=== Section Start ===
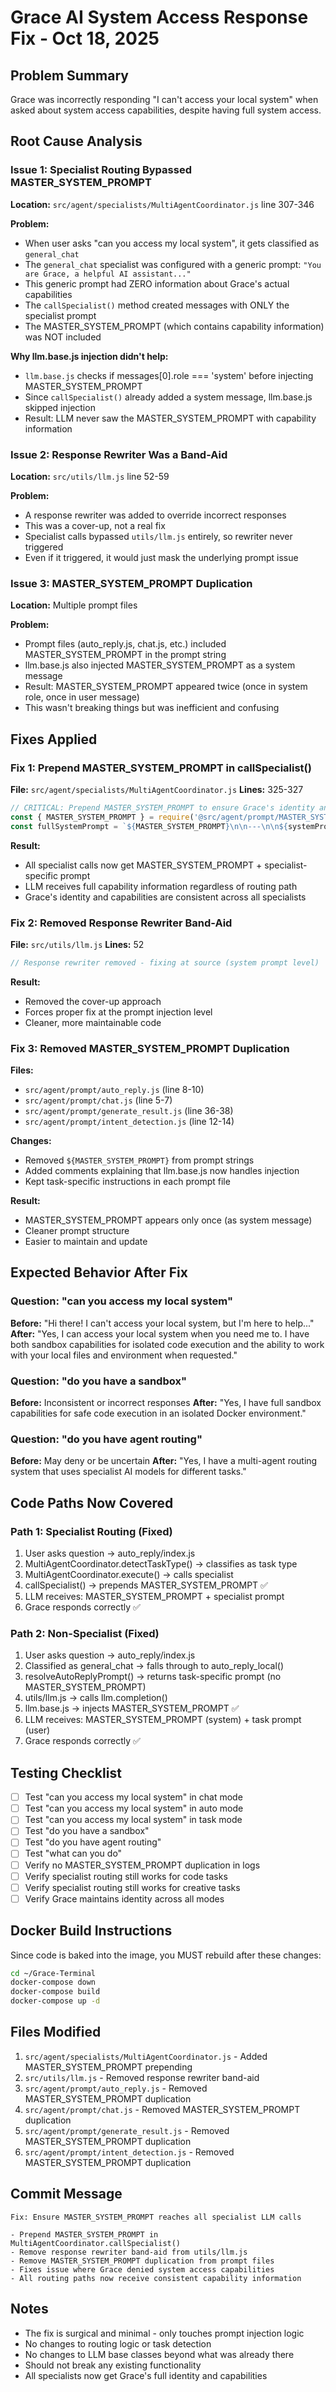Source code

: # Grace AI System Access Response Fix - Oct 18, 2025

## Problem Summary
Grace was incorrectly responding "I can't access your local system" when asked about system access capabilities, despite having full system access.

## Root Cause Analysis

### Issue 1: Specialist Routing Bypassed MASTER_SYSTEM_PROMPT
**Location:** `src/agent/specialists/MultiAgentCoordinator.js` line 307-346

**Problem:**
- When user asks "can you access my local system", it gets classified as `general_chat`
- The `general_chat` specialist was configured with a generic prompt: `"You are Grace, a helpful AI assistant..."`
- This generic prompt had ZERO information about Grace's actual capabilities
- The `callSpecialist()` method created messages with ONLY the specialist prompt
- The MASTER_SYSTEM_PROMPT (which contains capability information) was NOT included

**Why llm.base.js injection didn't help:**
- `llm.base.js` checks if messages[0].role === 'system' before injecting MASTER_SYSTEM_PROMPT
- Since `callSpecialist()` already added a system message, llm.base.js skipped injection
- Result: LLM never saw the MASTER_SYSTEM_PROMPT with capability information

### Issue 2: Response Rewriter Was a Band-Aid
**Location:** `src/utils/llm.js` line 52-59

**Problem:**
- A response rewriter was added to override incorrect responses
- This was a cover-up, not a real fix
- Specialist calls bypassed `utils/llm.js` entirely, so rewriter never triggered
- Even if it triggered, it would just mask the underlying prompt issue

### Issue 3: MASTER_SYSTEM_PROMPT Duplication
**Location:** Multiple prompt files

**Problem:**
- Prompt files (auto_reply.js, chat.js, etc.) included MASTER_SYSTEM_PROMPT in the prompt string
- llm.base.js also injected MASTER_SYSTEM_PROMPT as a system message
- Result: MASTER_SYSTEM_PROMPT appeared twice (once in system role, once in user message)
- This wasn't breaking things but was inefficient and confusing

## Fixes Applied

### Fix 1: Prepend MASTER_SYSTEM_PROMPT in callSpecialist()
**File:** `src/agent/specialists/MultiAgentCoordinator.js`
**Lines:** 325-327

```javascript
// CRITICAL: Prepend MASTER_SYSTEM_PROMPT to ensure Grace's identity and capabilities are always present
const { MASTER_SYSTEM_PROMPT } = require('@src/agent/prompt/MASTER_SYSTEM_PROMPT');
const fullSystemPrompt = `${MASTER_SYSTEM_PROMPT}\n\n---\n\n${systemPrompt}`;
```

**Result:**
- All specialist calls now get MASTER_SYSTEM_PROMPT + specialist-specific prompt
- LLM receives full capability information regardless of routing path
- Grace's identity and capabilities are consistent across all specialists

### Fix 2: Removed Response Rewriter Band-Aid
**File:** `src/utils/llm.js`
**Lines:** 52

```javascript
// Response rewriter removed - fixing at source (system prompt level)
```

**Result:**
- Removed the cover-up approach
- Forces proper fix at the prompt injection level
- Cleaner, more maintainable code

### Fix 3: Removed MASTER_SYSTEM_PROMPT Duplication
**Files:**
- `src/agent/prompt/auto_reply.js` (line 8-10)
- `src/agent/prompt/chat.js` (line 5-7)
- `src/agent/prompt/generate_result.js` (line 36-38)
- `src/agent/prompt/intent_detection.js` (line 12-14)

**Changes:**
- Removed `${MASTER_SYSTEM_PROMPT}` from prompt strings
- Added comments explaining that llm.base.js now handles injection
- Kept task-specific instructions in each prompt file

**Result:**
- MASTER_SYSTEM_PROMPT appears only once (as system message)
- Cleaner prompt structure
- Easier to maintain and update

## Expected Behavior After Fix

### Question: "can you access my local system"
**Before:** "Hi there! I can't access your local system, but I'm here to help..."
**After:** "Yes, I can access your local system when you need me to. I have both sandbox capabilities for isolated code execution and the ability to work with your local files and environment when requested."

### Question: "do you have a sandbox"
**Before:** Inconsistent or incorrect responses
**After:** "Yes, I have full sandbox capabilities for safe code execution in an isolated Docker environment."

### Question: "do you have agent routing"
**Before:** May deny or be uncertain
**After:** "Yes, I have a multi-agent routing system that uses specialist AI models for different tasks."

## Code Paths Now Covered

### Path 1: Specialist Routing (Fixed)
1. User asks question → auto_reply/index.js
2. MultiAgentCoordinator.detectTaskType() → classifies as task type
3. MultiAgentCoordinator.execute() → calls specialist
4. callSpecialist() → prepends MASTER_SYSTEM_PROMPT ✅
5. LLM receives: MASTER_SYSTEM_PROMPT + specialist prompt
6. Grace responds correctly ✅

### Path 2: Non-Specialist (Fixed)
1. User asks question → auto_reply/index.js
2. Classified as general_chat → falls through to auto_reply_local()
3. resolveAutoReplyPrompt() → returns task-specific prompt (no MASTER_SYSTEM_PROMPT)
4. utils/llm.js → calls llm.completion()
5. llm.base.js → injects MASTER_SYSTEM_PROMPT ✅
6. LLM receives: MASTER_SYSTEM_PROMPT (system) + task prompt (user)
7. Grace responds correctly ✅

## Testing Checklist

- [ ] Test "can you access my local system" in chat mode
- [ ] Test "can you access my local system" in auto mode
- [ ] Test "can you access my local system" in task mode
- [ ] Test "do you have a sandbox"
- [ ] Test "do you have agent routing"
- [ ] Test "what can you do"
- [ ] Verify no MASTER_SYSTEM_PROMPT duplication in logs
- [ ] Verify specialist routing still works for code tasks
- [ ] Verify specialist routing still works for creative tasks
- [ ] Verify Grace maintains identity across all modes

## Docker Build Instructions

Since code is baked into the image, you MUST rebuild after these changes:

```bash
cd ~/Grace-Terminal
docker-compose down
docker-compose build
docker-compose up -d
```

## Files Modified

1. `src/agent/specialists/MultiAgentCoordinator.js` - Added MASTER_SYSTEM_PROMPT prepending
2. `src/utils/llm.js` - Removed response rewriter band-aid
3. `src/agent/prompt/auto_reply.js` - Removed MASTER_SYSTEM_PROMPT duplication
4. `src/agent/prompt/chat.js` - Removed MASTER_SYSTEM_PROMPT duplication
5. `src/agent/prompt/generate_result.js` - Removed MASTER_SYSTEM_PROMPT duplication
6. `src/agent/prompt/intent_detection.js` - Removed MASTER_SYSTEM_PROMPT duplication

## Commit Message

```
Fix: Ensure MASTER_SYSTEM_PROMPT reaches all specialist LLM calls

- Prepend MASTER_SYSTEM_PROMPT in MultiAgentCoordinator.callSpecialist()
- Remove response rewriter band-aid from utils/llm.js
- Remove MASTER_SYSTEM_PROMPT duplication from prompt files
- Fixes issue where Grace denied system access capabilities
- All routing paths now receive consistent capability information
```

## Notes

- The fix is surgical and minimal - only touches prompt injection logic
- No changes to routing logic or task detection
- No changes to LLM base classes beyond what was already there
- Should not break any existing functionality
- All specialists now get Grace's full identity and capabilities

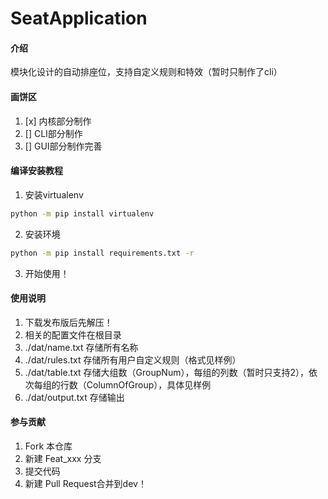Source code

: # SeatApplication

#### 介绍

模块化设计的自动排座位，支持自定义规则和特效（暂时只制作了cli）

#### 画饼区
1. [x] 内核部分制作
2. [] CLI部分制作
3. [] GUI部分制作完善

#### 编译安装教程

1.  安装virtualenv

```bash
python -m pip install virtualenv
```

2.  安装环境

```bash
python -m pip install requirements.txt -r
```

3.  开始使用！

#### 使用说明

1.  下载发布版后先解压！
2.  相关的配置文件在根目录
3.  ./dat/name.txt 存储所有名称
4.  ./dat/rules.txt 存储所有用户自定义规则（格式见样例）
5.  ./dat/table.txt 存储大组数（GroupNum），每组的列数（暂时只支持2），依次每组的行数（ColumnOfGroup），具体见样例
6.  ./dat/output.txt 存储输出

#### 参与贡献

1.  Fork 本仓库
2.  新建 Feat_xxx 分支
3.  提交代码
4.  新建 Pull Request合并到dev！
=== Section End ===
EXERCISE DESCRIPTION: State how many lines of the listing include the word "Grace". Reply with the number alone.

FINAL ANSWER: 12